Article 3 : Sous réserve de l’admission définitive de M. A… au bénéfice de l’aide juridictionnelle et sous réserve que Me Lerein renonce à percevoir la somme correspondant à la part contributive de l’Etat, ce dernier versera à Me Lerein, avocate de M. A…, la somme de 1 200 euros en application des dispositions du deuxième alinéa de l’article 37 de la loi du 10 juillet 1991. Dans le cas où l’aide juridictionnelle ne serait pas accordée à M. A… par le bureau d’aide juridictionnelle, la somme de 1 200 euros lui sera versée.
Article 4 : Le surplus des conclusions de la requête de M. B… est rejeté.
Article 5 : Le présent jugement sera notifié à M. C… A…, au préfet de police et à Me Lerein.

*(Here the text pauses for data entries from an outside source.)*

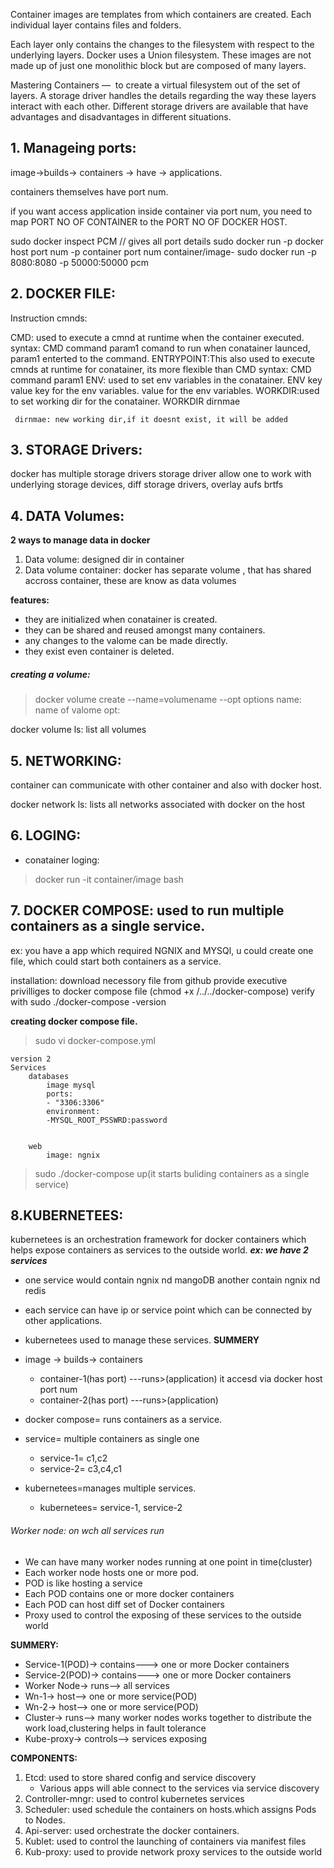 Container images are templates from which containers are created.
Each individual layer contains files and folders. 

Each layer only contains the changes to the filesystem with respect to the underlying layers. 
Docker uses a Union filesystem.
These images are not made up of just one monolithic block but are composed of many layers.

Mastering Containers — 
to create a virtual filesystem out of the set of layers. 
A storage driver handles the details regarding the way these layers interact with each other. 
Different storage drivers are available that have advantages and disadvantages in different situations.

## 1. Manageing ports:


image->builds-> containers -> have -> applications.

containers themselves have port num.
 
 if you want access application inside container via port num, you need to map PORT NO OF CONTAINER  to the PORT NO OF DOCKER HOST.
 
 sudo docker inspect PCM  // gives all port details
 sudo docker run -p docker host port num -p container port num container/image-
 sudo docker run -p 8080:8080 -p 50000:50000 pcm
 
## 2. DOCKER FILE:
 
 Instruction cmnds:
 
 CMD:  used to execute a cmnd at runtime when the container executed.
		syntax: CMD command param1
		          comand to run when conatainer launced,
				  param1 enterted to the command.
 ENTRYPOINT:This also used to execute cmnds at runtime for conatainer, its more flexible than CMD
		syntax: CMD command param1
 ENV: used to set env variables in the conatainer.
     	ENV key value
	 key for the env variables.
	 value for the env variables.
 WORKDIR:used to set working dir for the conatainer.
     WORKDIR dirnmae
	 
	 dirnmae: new working dir,if it doesnt exist, it will be added
	 
	 
## 3. STORAGE Drivers:

docker has multiple storage drivers 
storage driver allow one to work with underlying storage devices,
diff storage drivers,
overlay
aufs
brtfs

## 4. DATA Volumes:

**2 ways to manage data in  docker** 

1. Data volume: designed dir in container
2. Data volume container: docker has separate volume , that has shared accross container, these are know as data volumes

**features:**

- they are initialized when conatainer is created.
- they can be shared and reused amongst many containers.
- any changes to the valome can be made directly.
- they exist even container is deleted.

##### creating a volume:
> docker volume create --name=volumename --opt options
>  name: name of valome
>  opt:
 
 docker volume ls: list all volumes
 
## 5. NETWORKING:

container can communicate with other container and also with docker host.

docker network ls: lists all networks associated with docker on the host



## 6. LOGING:
- conatainer loging: 
> docker run -it container/image bash
 
## 7. DOCKER COMPOSE: used to run multiple containers as a single service.

ex: you have a app which required NGNIX and MYSQl, u could create one file, which could start both containers as a service.

installation:
 download necessory file from github
 provide executive privilliges to docker compose file (chmod +x /../../docker-compose)
 verify with sudo ./docker-compose  -version
 
**creating docker compose file.**

> sudo vi docker-compose.yml
	
	version 2
	Services
		databases
			image mysql
			ports:
			- "3306:3306"
			environment:
			-MYSQL_ROOT_PSSWRD:password
			
			
		web
			image: ngnix

> sudo ./docker-compose up(it starts buliding containers as a single service)
	
## 8.KUBERNETEES:
kubernetees is an orchestration framework for docker containers which helps expose containers as services to the outside world.
***ex: we have 2 services***
- one service would contain ngnix nd mangoDB another contain  ngnix nd redis
- each service can have ip or service point which can be connected by other applications.
-  kubernetees used to manage these services.
**SUMMERY**	   
- image -> builds-> containers
    - container-1(has port) ---runs>(application) it accesd via docker host port num
	- container-2(has port) ---runs>(application)
	   
- docker compose= runs containers as a service.
- service= multiple containers as single one
	- service-1= c1,c2
	- service-2= c3,c4,c1
- kubernetees=manages multiple services.
	- kubernetees= service-1, service-2
	   
###### Worker node: on wch all services run
- We can have many worker nodes running at one point in time(cluster)
- Each worker  node hosts one or more pod.
- POD is like hosting a service
- Each POD contains one or more docker containers
- Each POD can host diff set of Docker containers  
- Proxy used to control the exposing of these services to the outside world


**SUMMERY:**

- Service-1(POD)-> contains---> one or more Docker containers 
- Service-2(POD)-> contains---> one or more Docker containers 
- Worker Node-> runs--> all services
- Wn-1-> host--> one or more service(POD)
- Wn-2-> host--> one or more service(POD)
- Cluster-> runs--> many worker nodes works together to distribute the work load,clustering helps in fault tolerance
- Kube-proxy-> controls--> services exposing

**COMPONENTS:**

1. Etcd: used to store shared config and service discovery 
    - Various apps will able connect to the services via service discovery
2. Controller-mngr: used to control kubernetes services
3. Scheduler: used schedule the containers on hosts.which assigns Pods to Nodes.
4. Api-server: used orchestrate the docker containers.
5. Kublet: used to control the launching of containers via manifest files
6. Kub-proxy:  used to provide network proxy services to the outside world









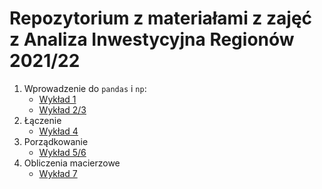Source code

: # Repozytorium z materiałami z zajęć z Analiza Inwestycyjna Regionów 2021/22

1. Wprowadzenie do `pandas` i `np`:
    + [Wykład 1](notebooks/0_intro.ipynb)
    + [Wykład 2/3](notebooks/1_przetwarzanie.ipynb)
2. Łączenie
    + [Wykład 4](notebooks/2_laczenie.ipynb)
4. Porządkowanie
    + [Wykład 5/6](notebooks/4_porzadkowanie.ipynb)
5. Obliczenia macierzowe
    + [Wykład 7](notebooks/5_obliczenia_macierzowe.ipynb)
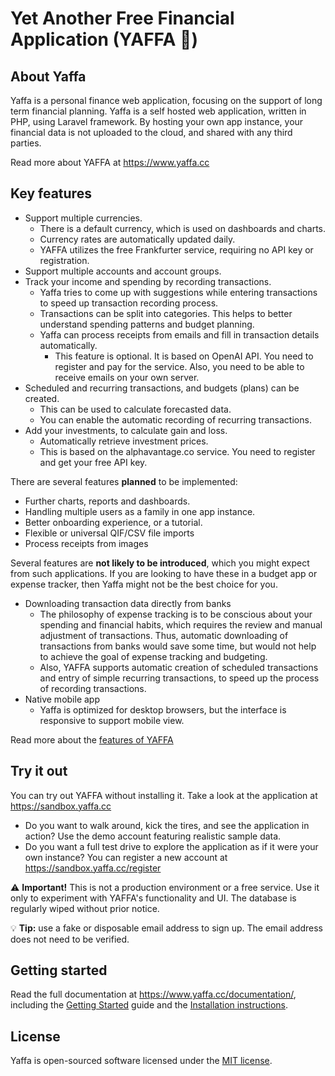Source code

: # Yet Another Free Financial Application (YAFFA 🍊)

## About Yaffa

Yaffa is a personal finance web application, focusing on the support of long term financial planning.
Yaffa is a self hosted web application, written in PHP, using Laravel framework.
By hosting your own app instance, your financial data is not uploaded to the cloud, and shared with any third parties.

Read more about YAFFA at https://www.yaffa.cc

## Key features
* Support multiple currencies.
  * There is a default currency, which is used on dashboards and charts.
  * Currency rates are automatically updated daily.
  * YAFFA utilizes the free Frankfurter service, requiring no API key or registration.
* Support multiple accounts and account groups.
* Track your income and spending by recording transactions.
  * Yaffa tries to come up with suggestions while entering transactions to speed up transaction recording process.
  * Transactions can be split into categories. This helps to better understand spending patterns and budget planning.
  * Yaffa can process receipts from emails and fill in transaction details automatically.
    * This feature is optional. It is based on OpenAI API. You need to register and pay for the service.
      Also, you need to be able to receive emails on your own server.
* Scheduled and recurring transactions, and budgets (plans) can be created.
  * This can be used to calculate forecasted data.
  * You can enable the automatic recording of recurring transactions.
* Add your investments, to calculate gain and loss.
  * Automatically retrieve investment prices.
  * This is based on the alphavantage.co service. You need to register and get your free API key.

There are several features **planned** to be implemented:
* Further charts, reports and dashboards.
* Handling multiple users as a family in one app instance.
* Better onboarding experience, or a tutorial.
* Flexible or universal QIF/CSV file imports
* Process receipts from images

Several features are **not likely to be introduced**, which you might expect from such applications.
If you are looking to have these in a budget app or expense tracker, then Yaffa might not be the best choice for you.
* Downloading transaction data directly from banks
  * The philosophy of expense tracking is to be conscious about your spending and financial habits, which requires the review and manual adjustment of transactions.
    Thus, automatic downloading of transactions from banks would save some time, but would not help to achieve the goal of expense tracking and budgeting.
  * Also, YAFFA supports automatic creation of scheduled transactions and entry of simple recurring transactions, to speed up the process of recording transactions.
* Native mobile app
  * Yaffa is optimized for desktop browsers, but the interface is responsive to support mobile view.

Read more about the [features of YAFFA](https://www.yaffa.cc/features-of-yaffa-personal-finance-application/)

## Try it out

You can try out YAFFA without installing it. Take a look at the application at https://sandbox.yaffa.cc

* Do you want to walk around, kick the tires, and see the application in action? Use the demo account featuring realistic sample data.
* Do you want a full test drive to explore the application as if it were your own instance? You can register a new account at https://sandbox.yaffa.cc/register

⚠️ **Important!** This is not a production environment or a free service.
Use it only to experiment with YAFFA's functionality and UI.
The database is regularly wiped without prior notice.

💡 **Tip:** use a fake or disposable email address to sign up. The email address does not need to be verified.

## Getting started
Read the full documentation at https://www.yaffa.cc/documentation/,
including the [Getting Started](https://www.yaffa.cc/documentation/resources/category/getting-started/) guide
and the [Installation instructions](https://www.yaffa.cc/documentation/resources/category/installation/).

## License
Yaffa is open-sourced software licensed under the [MIT license](https://opensource.org/licenses/MIT).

Délibéré après l’audience du 17 mars 2026, à laquelle siégeaient :
- M. d’Haëm, président,
- Mme Roussier, première conseillère,
- M. Hémery, premier conseiller.
Rendu public par mise à disposition au greffe le 25 mars 2026.
Le président-rapporteur,
Signé
R. d’HAËM
L’assesseure la plus ancienne,
Signé
S. ROUSSIER
La greffière,
Signé
A. DEPOUSIER
La République mande et ordonne au préfet de police en ce qui le concerne ou à tous commissaires de justice à ce requis en ce qui concerne les voies de droit commun contre les parties privées, de pourvoir à l’exécution de la présente décision.